Records to process →

========================

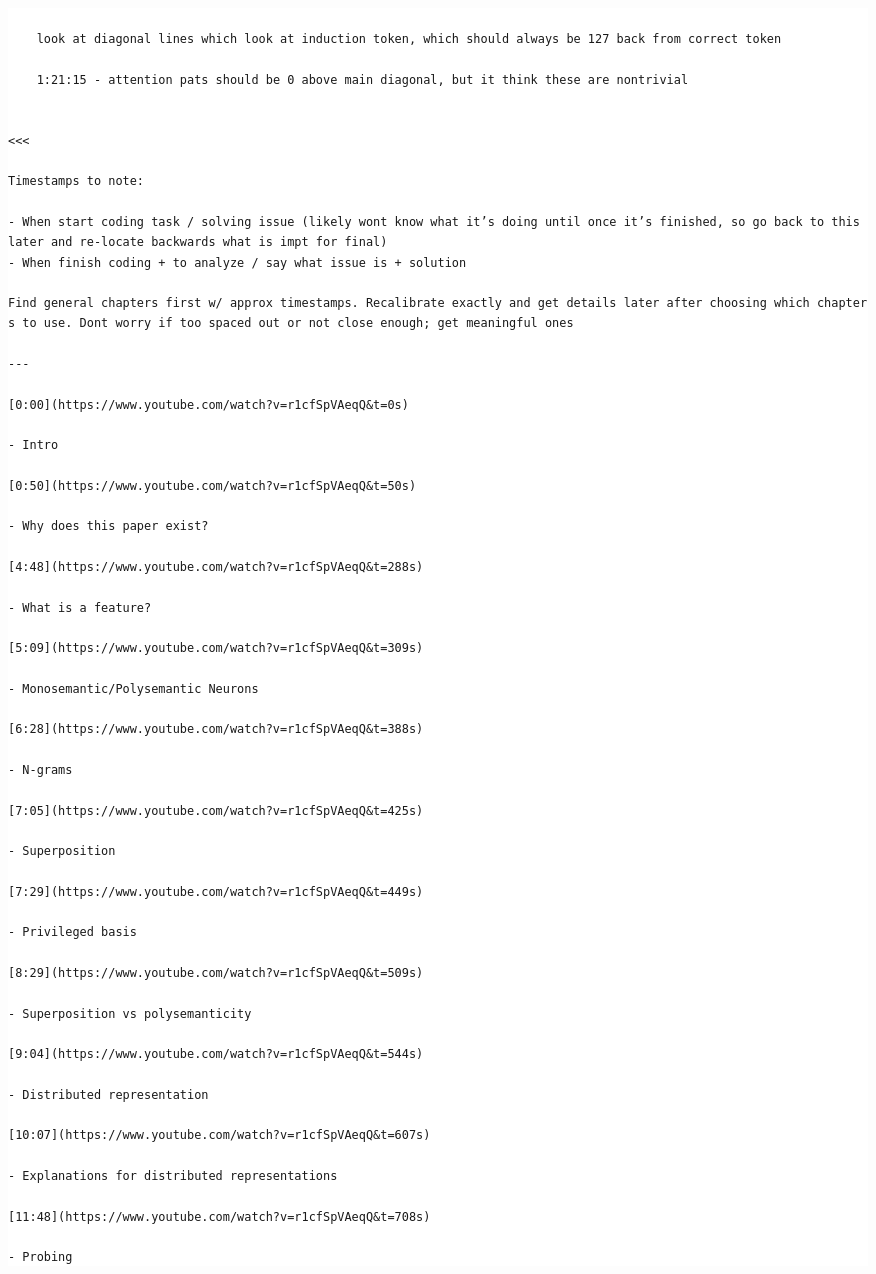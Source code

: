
 ```0:00 - Intro
    
    look at diagonal lines which look at induction token, which should always be 127 back from correct token 
    
    1:21:15 - attention pats should be 0 above main diagonal, but it think these are nontrivial
    

<<<

Timestamps to note:

- When start coding task / solving issue (likely wont know what it’s doing until once it’s finished, so go back to this later and re-locate backwards what is impt for final)
- When finish coding + to analyze / say what issue is + solution

Find general chapters first w/ approx timestamps. Recalibrate exactly and get details later after choosing which chapters to use. Dont worry if too spaced out or not close enough; get meaningful ones

---

[0:00](https://www.youtube.com/watch?v=r1cfSpVAeqQ&t=0s)

- Intro

[0:50](https://www.youtube.com/watch?v=r1cfSpVAeqQ&t=50s)

- Why does this paper exist?

[4:48](https://www.youtube.com/watch?v=r1cfSpVAeqQ&t=288s)

- What is a feature?

[5:09](https://www.youtube.com/watch?v=r1cfSpVAeqQ&t=309s)

- Monosemantic/Polysemantic Neurons

[6:28](https://www.youtube.com/watch?v=r1cfSpVAeqQ&t=388s)

- N-grams

[7:05](https://www.youtube.com/watch?v=r1cfSpVAeqQ&t=425s)

- Superposition

[7:29](https://www.youtube.com/watch?v=r1cfSpVAeqQ&t=449s)

- Privileged basis

[8:29](https://www.youtube.com/watch?v=r1cfSpVAeqQ&t=509s)

- Superposition vs polysemanticity

[9:04](https://www.youtube.com/watch?v=r1cfSpVAeqQ&t=544s)

- Distributed representation

[10:07](https://www.youtube.com/watch?v=r1cfSpVAeqQ&t=607s)

- Explanations for distributed representations

[11:48](https://www.youtube.com/watch?v=r1cfSpVAeqQ&t=708s)

- Probing
```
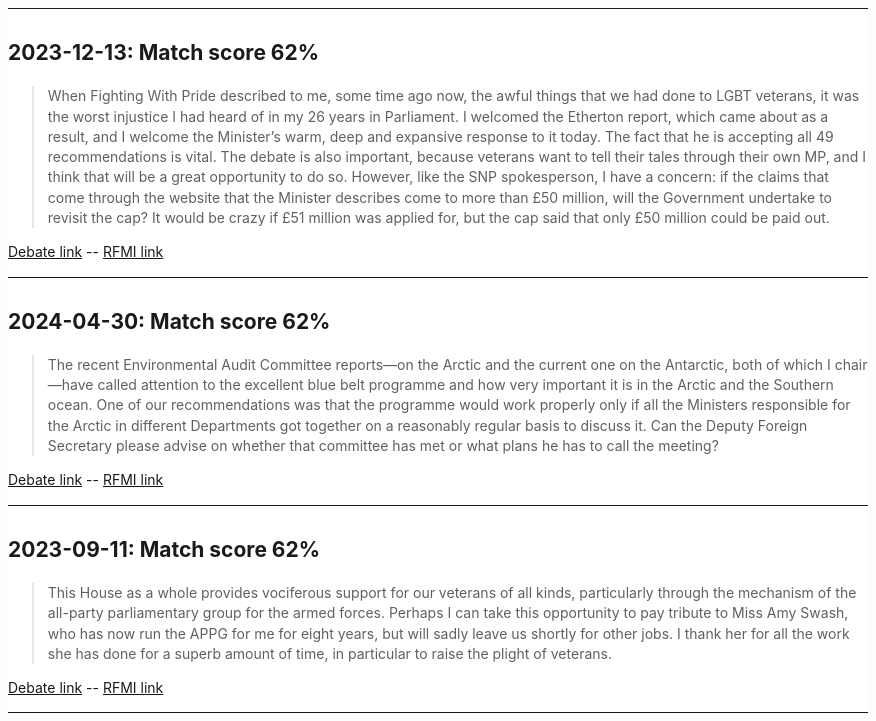 
---



## 2023-12-13: Match score 62%

>When Fighting With Pride described to me, some time ago now, the awful things that we had done to LGBT veterans, it was the worst injustice I had heard of in my 26 years in Parliament. I welcomed the Etherton report, which came about as a result, and I welcome the Minister’s warm, deep and expansive response to it today. The fact that he is accepting all 49 recommendations is vital. The debate is also important, because veterans want to tell their tales through their own MP, and I think that will be a great opportunity to do so. However, like the SNP spokesperson, I have a concern: if the claims that come through the website that the Minister describes come to more than £50 million, will the Government undertake to revisit the cap? It would be crazy if £51 million was applied for, but the cap said that only £50 million could be paid out.

[Debate link](https://www.theyworkforyou.com/debates/?id=2023-12-13c.902.1)  --  [RFMI link](https://www.theyworkforyou.com/mp/10240/register)


---



## 2024-04-30: Match score 62%

>The recent Environmental Audit Committee reports—on the Arctic and the current one on the Antarctic, both of which I chair—have called attention to the excellent blue belt programme and how very important it is in the Arctic and the Southern ocean. One of our recommendations was that the programme would work properly only if all the Ministers responsible for the Arctic in different Departments got together on a reasonably regular basis to discuss it. Can the Deputy Foreign Secretary please advise on whether that committee has met or what plans he has to call the meeting?

[Debate link](https://www.theyworkforyou.com/debates/?id=2024-04-30a.130.0)  --  [RFMI link](https://www.theyworkforyou.com/mp/10240/register)


---



## 2023-09-11: Match score 62%

>This House as a whole provides vociferous support for our veterans of all kinds, particularly through the mechanism of the all-party parliamentary group for the armed forces. Perhaps I can take this opportunity to pay tribute to Miss Amy Swash, who has now run the APPG for me for eight years, but will sadly leave us shortly for other jobs. I thank her for all the work she has done for a superb amount of time, in particular to raise the plight of veterans.

[Debate link](https://www.theyworkforyou.com/debates/?id=2023-09-11c.651.2)  --  [RFMI link](https://www.theyworkforyou.com/mp/10240/register)


---


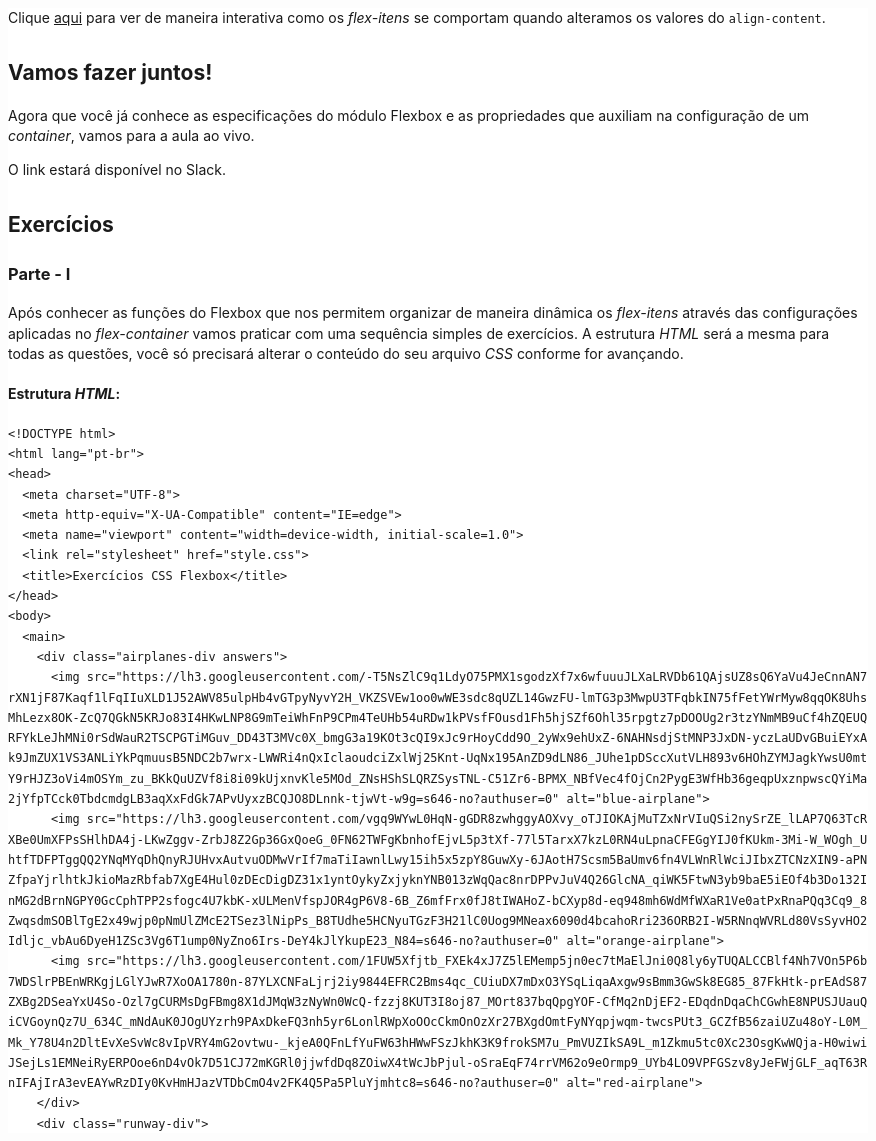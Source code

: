 Clique [aqui](https://samuelsilvamelo.github.io/summer-job/align-content/) para ver de maneira interativa como os _flex-itens_ se comportam quando alteramos os valores do ```align-content```.

## Vamos fazer juntos!

Agora que você já conhece as especificações do módulo Flexbox e as propriedades que auxiliam na configuração de um _container_, vamos para a aula ao vivo.

O link estará disponível no Slack.

## Exercícios

### Parte - I

Após conhecer as funções do Flexbox que nos permitem organizar de maneira dinâmica os _flex-itens_ através das configurações aplicadas no _flex-container_ vamos praticar com uma sequência simples de exercícios. A estrutura _HTML_ será a mesma para todas as questões, você só precisará alterar o conteúdo do seu arquivo _CSS_ conforme for avançando.

#### Estrutura _HTML_:

```
<!DOCTYPE html>
<html lang="pt-br">
<head>
  <meta charset="UTF-8">
  <meta http-equiv="X-UA-Compatible" content="IE=edge">
  <meta name="viewport" content="width=device-width, initial-scale=1.0">
  <link rel="stylesheet" href="style.css">
  <title>Exercícios CSS Flexbox</title>
</head>
<body>
  <main>
    <div class="airplanes-div answers">
      <img src="https://lh3.googleusercontent.com/-T5NsZlC9q1LdyO75PMX1sgodzXf7x6wfuuuJLXaLRVDb61QAjsUZ8sQ6YaVu4JeCnnAN7rXN1jF87Kaqf1lFqIIuXLD1J52AWV85ulpHb4vGTpyNyvY2H_VKZSVEw1oo0wWE3sdc8qUZL14GwzFU-lmTG3p3MwpU3TFqbkIN75fFetYWrMyw8qqOK8UhsMhLezx8OK-ZcQ7QGkN5KRJo83I4HKwLNP8G9mTeiWhFnP9CPm4TeUHb54uRDw1kPVsfFOusd1Fh5hjSZf6Ohl35rpgtz7pDOOUg2r3tzYNmMB9uCf4hZQEUQRFYkLeJhMNi0rSdWauR2TSCPGTiMGuv_DD43T3MVc0X_bmgG3a19KOt3cQI9xJc9rHoyCdd9O_2yWx9ehUxZ-6NAHNsdjStMNP3JxDN-yczLaUDvGBuiEYxAk9JmZUX1VS3ANLiYkPqmuusB5NDC2b7wrx-LWWRi4nQxIclaoudciZxlWj25Knt-UqNx195AnZD9dLN86_JUhe1pDSccXutVLH893v6HOhZYMJagkYwsU0mtY9rHJZ3oVi4mOSYm_zu_BKkQuUZVf8i8i09kUjxnvKle5MOd_ZNsHShSLQRZSysTNL-C51Zr6-BPMX_NBfVec4fOjCn2PygE3WfHb36geqpUxznpwscQYiMa2jYfpTCck0TbdcmdgLB3aqXxFdGk7APvUyxzBCQJO8DLnnk-tjwVt-w9g=s646-no?authuser=0" alt="blue-airplane">
      <img src="https://lh3.googleusercontent.com/vgq9WYwL0HqN-gGDR8zwhggyAOXvy_oTJIOKAjMuTZxNrVIuQSi2nySrZE_lLAP7Q63TcRXBe0UmXFPsSHlhDA4j-LKwZggv-ZrbJ8Z2Gp36GxQoeG_0FN62TWFgKbnhofEjvL5p3tXf-77l5TarxX7kzL0RN4uLpnaCFEGgYIJ0fKUkm-3Mi-W_WOgh_UhtfTDFPTggQQ2YNqMYqDhQnyRJUHvxAutvuODMwVrIf7maTiIawnlLwy15ih5x5zpY8GuwXy-6JAotH7Scsm5BaUmv6fn4VLWnRlWciJIbxZTCNzXIN9-aPNZfpaYjrlhtkJkioMazRbfab7XgE4Hul0zDEcDigDZ31x1yntOykyZxjyknYNB013zWqQac8nrDPPvJuV4Q26GlcNA_qiWK5FtwN3yb9baE5iEOf4b3Do132InMG2dBrnNGPY0GcCphTPP2sfogc4U7kbK-xULMenVfspJOR4gP6V8-6B_Z6mfFrx0fJ8tIWAHoZ-bCXyp8d-eq948mh6WdMfWXaR1Ve0atPxRnaPQq3Cq9_8ZwqsdmSOBlTgE2x49wjp0pNmUlZMcE2TSez3lNipPs_B8TUdhe5HCNyuTGzF3H21lC0Uog9MNeax6090d4bcahoRri236ORB2I-W5RNnqWVRLd80VsSyvHO2Idljc_vbAu6DyeH1ZSc3Vg6T1ump0NyZno6Irs-DeY4kJlYkupE23_N84=s646-no?authuser=0" alt="orange-airplane">
      <img src="https://lh3.googleusercontent.com/1FUW5Xfjtb_FXEk4xJ7Z5lEMemp5jn0ec7tMaElJni0Q8ly6yTUQALCCBlf4Nh7VOn5P6b7WDSlrPBEnWRKgjLGlYJwR7XoOA1780n-87YLXCNFaLjrj2iy9844EFRC2Bms4qc_CUiuDX7mDxO3YSqLiqaAxgw9sBmm3GwSk8EG85_87FkHtk-prEAdS87ZXBg2DSeaYxU4So-Ozl7gCURMsDgFBmg8X1dJMqW3zNyWn0WcQ-fzzj8KUT3I8oj87_MOrt837bqQpgYOF-CfMq2nDjEF2-EDqdnDqaChCGwhE8NPUSJUauQiCVGoynQz7U_634C_mNdAuK0JOgUYzrh9PAxDkeFQ3nh5yr6LonlRWpXoOOcCkmOnOzXr27BXgdOmtFyNYqpjwqm-twcsPUt3_GCZfB56zaiUZu48oY-L0M_Mk_Y78U4n2DltEvXeSvWc8vIpVRY4mG2ovtwu-_kjeA0QFnLfYuFW63hHWwFSzJkhK3K9frokSM7u_PmVUZIkSA9L_m1Zkmu5tc0Xc23OsgKwWQja-H0wiwiJSejLs1EMNeiRyERPOoe6nD4vOk7D51CJ72mKGRl0jjwfdDq8ZOiwX4tWcJbPjul-oSraEqF74rrVM62o9eOrmp9_UYb4LO9VPFGSzv8yJeFWjGLF_aqT63RnIFAjIrA3evEAYwRzDIy0KvHmHJazVTDbCmO4v2FK4Q5Pa5PluYjmhtc8=s646-no?authuser=0" alt="red-airplane">
    </div>
    <div class="runway-div">
```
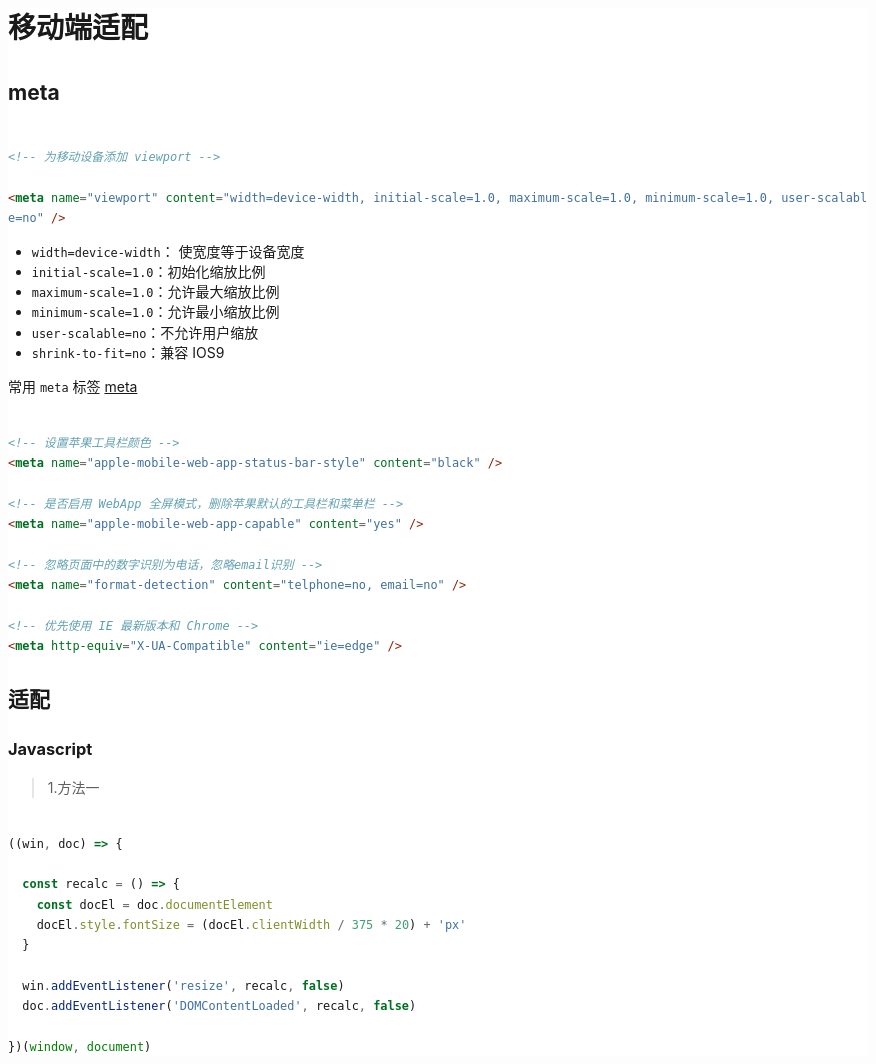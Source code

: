 # 移动端适配

## meta

``` html

<!-- 为移动设备添加 viewport -->

<meta name="viewport" content="width=device-width, initial-scale=1.0, maximum-scale=1.0, minimum-scale=1.0, user-scalable=no" />

```

* `width=device-width`： 使宽度等于设备宽度
* `initial-scale=1.0`：初始化缩放比例
* `maximum-scale=1.0`：允许最大缩放比例
* `minimum-scale=1.0`：允许最小缩放比例
* `user-scalable=no`：不允许用户缩放
* `shrink-to-fit=no`：兼容 IOS9

常用 `meta` 标签   [meta](https://github.com/LeeRayno/H5/blob/master/html/h5-template.html)

``` html

<!-- 设置苹果工具栏颜色 -->
<meta name="apple-mobile-web-app-status-bar-style" content="black" />

<!-- 是否启用 WebApp 全屏模式，删除苹果默认的工具栏和菜单栏 -->
<meta name="apple-mobile-web-app-capable" content="yes" />

<!-- 忽略页面中的数字识别为电话，忽略email识别 -->
<meta name="format-detection" content="telphone=no, email=no" />

<!-- 优先使用 IE 最新版本和 Chrome -->
<meta http-equiv="X-UA-Compatible" content="ie=edge" />

```

## 适配

### Javascript

> 1.方法一

``` js

((win, doc) => {

  const recalc = () => {
    const docEl = doc.documentElement
    docEl.style.fontSize = (docEl.clientWidth / 375 * 20) + 'px'
  }

  win.addEventListener('resize', recalc, false)
  doc.addEventListener('DOMContentLoaded', recalc, false)

})(window, document)

```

========================

Work instruction → Within the lines above, find those holding the word "Superposition" and copy them.

Exercise output →
- Superposition
- Superposition vs polysemanticity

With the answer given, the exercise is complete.